[Data for this task]

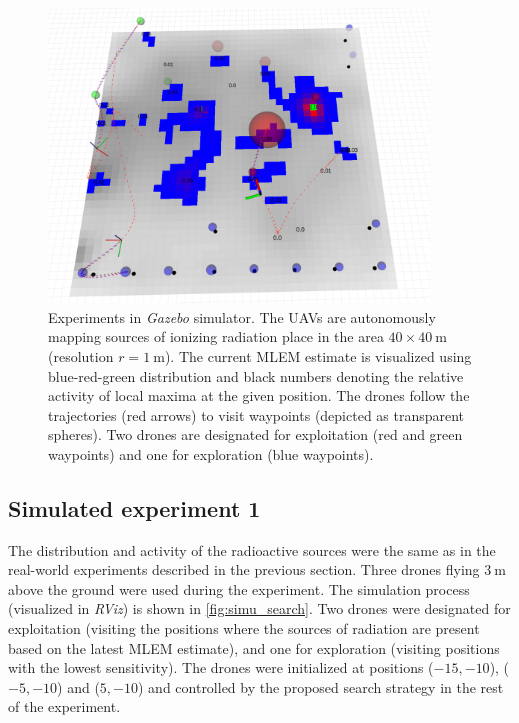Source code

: \begin{figure}[!htb]
  \centering
    \includegraphics[width=0.9\textwidth]{./fig/photos/simu_search.png}
  \caption{Experiments in \textit{Gazebo} simulator. The \ac{UAV}s are autonomously mapping sources of ionizing radiation place in the area $40 \times 40\ \si{\meter}$ (resolution $r = \SI{1}{\meter}$). 
  The current \ac{MLEM} estimate is visualized using blue-red-green distribution and black numbers denoting the relative activity of local maxima at the given position. 
  The drones follow the trajectories (red arrows) to visit waypoints (depicted as transparent spheres). Two drones are designated for exploitation (red and green waypoints) and one for exploration (blue waypoints).}
  \label{fig:simu_search}
\end{figure}
\subsection{Simulated experiment 1}
The distribution and activity of the radioactive sources were the same as in the real-world experiments described in the previous section.
Three drones flying $\SI{3}{\meter}$ above the ground were used during the experiment.  
The simulation process (visualized in \textit{RViz}) is shown in \autoref{fig:simu_search}.
Two drones were designated for exploitation (visiting the positions where the sources of radiation are present based on the latest \ac{MLEM} estimate), and one for exploration (visiting positions with the lowest sensitivity). 
The drones were initialized at positions ($-15, -10$), ($-5, -10$) and ($5, -10$) and controlled by the proposed search strategy in the rest of the experiment.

[Task instructions]
In the material above, find each line containing the word "exploration" and copy it.

[Output of the task]
  The drones follow the trajectories (red arrows) to visit waypoints (depicted as transparent spheres). Two drones are designated for exploitation (red and green waypoints) and one for exploration (blue waypoints).}
Two drones were designated for exploitation (visiting the positions where the sources of radiation are present based on the latest \ac{MLEM} estimate), and one for exploration (visiting positions with the lowest sensitivity). 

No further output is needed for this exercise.